Edinson Cavani volvió a entrenarse con el grupo y pretende estar en la lista para los partidos ante Cruzeiro y el siguiente duelo continental, después de haber jugado 26 encuentros sobre 67 posibles entre 2025 y 2026, el 38% del total, según La Nacion.
Estado físico y cuadro médico
El cuadro que trajo a Cavani a esta temporada no es menor: sufrió una hernia de disco producto de un golpe en la zona lumbar el 2 de febrero de 2025, con una pequeña fisura lateral de una vértebra y una inflamación en la bursa del psoas derecho, según La Nacion. Tras más de un año de tratamiento, el delantero completó minutos reducidos en 2026: 25 frente a Platense y 79 frente a Racing, según el mismo informe. En el entorno del jugador destacan que fue sometido a una segunda infiltración recientemente y que, de no responder, la siguiente alternativa sería la cirugía, que implicaría varios meses de recuperación. Estos antecedentes obligan a leer cualquier regreso con cautela: el roce de un partido oficial demanda otra intensidad que el trabajo en Ezeiza no reproduce.
¿Puede aportar en la Copa Libertadores?
Tácticamente la posibilidad existe pero con límites. La baja de Adam Bareiro por un desgarro en el aductor y en el recto anterior del abdomen derecho abrió la chance de un nueve suplente para el duelo del 19 de mayo con Cruzeiro, según La Nacion. Boca suele sostener esquemas con dos delanteros, lo que permitiría que Milton Giménez o Miguel Merentiel ocupen la dupla titular y que Cavani sea alternativa en el banco. Sin embargo, su aporte real se mide en minutos y eficacia: entre 2025 y 2026 sumó cinco goles en 26 partidos, según La Nacion, y llega a esta fase lejos de su plenitud física. A modo de comparación temporal, en 2023 jugó seis partidos en la Copa y marcó en San Pablo; la disponibilidad y la forma han sido variables a lo largo de los últimos años, lo que reduce la predictibilidad de su rendimiento en instancias definitorias.

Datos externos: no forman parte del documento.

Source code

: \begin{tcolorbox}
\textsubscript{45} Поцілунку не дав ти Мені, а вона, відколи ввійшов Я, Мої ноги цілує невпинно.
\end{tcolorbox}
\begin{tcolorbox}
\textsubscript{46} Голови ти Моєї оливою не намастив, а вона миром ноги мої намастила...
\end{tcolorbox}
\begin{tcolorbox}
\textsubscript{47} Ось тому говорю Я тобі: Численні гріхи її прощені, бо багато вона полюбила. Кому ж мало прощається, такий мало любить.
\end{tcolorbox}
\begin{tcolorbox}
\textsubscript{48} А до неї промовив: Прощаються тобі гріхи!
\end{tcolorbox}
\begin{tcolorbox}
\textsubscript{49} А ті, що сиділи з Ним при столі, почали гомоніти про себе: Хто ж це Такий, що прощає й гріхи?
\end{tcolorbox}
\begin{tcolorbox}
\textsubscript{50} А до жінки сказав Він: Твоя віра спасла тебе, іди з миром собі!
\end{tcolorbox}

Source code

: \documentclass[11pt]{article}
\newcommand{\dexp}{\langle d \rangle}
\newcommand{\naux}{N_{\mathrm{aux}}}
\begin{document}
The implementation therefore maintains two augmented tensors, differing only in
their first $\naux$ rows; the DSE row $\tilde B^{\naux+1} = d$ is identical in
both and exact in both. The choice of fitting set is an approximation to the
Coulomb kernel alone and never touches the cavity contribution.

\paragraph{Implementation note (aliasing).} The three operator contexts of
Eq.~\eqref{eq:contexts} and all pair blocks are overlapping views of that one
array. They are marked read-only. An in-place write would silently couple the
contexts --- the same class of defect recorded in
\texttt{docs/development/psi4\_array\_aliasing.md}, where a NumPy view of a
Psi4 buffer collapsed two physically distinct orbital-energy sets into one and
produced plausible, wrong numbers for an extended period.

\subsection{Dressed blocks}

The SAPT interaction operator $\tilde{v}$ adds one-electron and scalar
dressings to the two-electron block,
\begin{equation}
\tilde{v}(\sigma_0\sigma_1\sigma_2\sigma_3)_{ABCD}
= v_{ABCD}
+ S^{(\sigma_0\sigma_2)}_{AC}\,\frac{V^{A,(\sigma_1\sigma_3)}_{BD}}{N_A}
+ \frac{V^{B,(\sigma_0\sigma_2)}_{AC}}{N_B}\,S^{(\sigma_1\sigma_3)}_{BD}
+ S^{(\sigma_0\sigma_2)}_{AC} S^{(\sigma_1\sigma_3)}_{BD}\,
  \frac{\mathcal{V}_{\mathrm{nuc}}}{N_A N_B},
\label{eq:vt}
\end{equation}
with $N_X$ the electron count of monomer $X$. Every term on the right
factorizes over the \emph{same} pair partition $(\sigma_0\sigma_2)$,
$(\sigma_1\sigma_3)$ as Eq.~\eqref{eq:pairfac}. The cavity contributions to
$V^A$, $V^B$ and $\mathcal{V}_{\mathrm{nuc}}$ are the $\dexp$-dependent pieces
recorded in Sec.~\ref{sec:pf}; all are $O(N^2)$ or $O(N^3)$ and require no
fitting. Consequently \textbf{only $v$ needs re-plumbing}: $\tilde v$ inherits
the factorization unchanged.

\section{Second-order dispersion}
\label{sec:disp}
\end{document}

Qué demanda esto a la dirigencia y al calendario
Este episodio no es solo una historia de un jugador veterano que intenta estirar su carrera; es un caso testigo sobre la necesidad de planificación y transparencia dirigencial. Reclamamos planificación y transparencia dirigencial en la programación y en la gestión que afectan calendarios, viajes y salud de los jugadores, postura que hemos sostenido en notas previas sobre gestión deportiva y calendarios. La decisión de incluir o no a un futbolista con historial de infiltraciones debe basarse en protocolos médicos claros, riesgo-beneficio comunicado a socios y comisión médica, y en criterios deportivos públicos. Si la infiltración no funciona y se requiere cirugía, el club deberá informar el tiempo estimado de recuperación y el impacto en la plantilla, porque estamos ante decisiones que afectan la legitimidad deportiva y la salud individual.
Lo que está en juego para la afición y el legado
A los 39 años, Cavani mantiene un deseo claro: ayudar a Boca a conquistar la Libertadores, un objetivo que él mismo dijo que motivó su llegada, según La Nacion. Para la hinchada y para el propio legado del jugador, la imagen importa tanto como el resultado; nadie quiere que la última postal sea una lesión mal tratada o una aparición que aumente la frustración. Aquí entra la responsabilidad colectiva: cuerpos técnicos y dirigencia deben administrar expectativas, priorizar el cuidado y evitar decisiones que busquen el efecto mediático inmediato por encima de la sostenibilidad deportiva. Si Cavani llega al banco, que sea porque un proceso médico y deportivo lo habilitó; si no, la prudencia puede preservar su salud y su recuerdo en la Bombonera.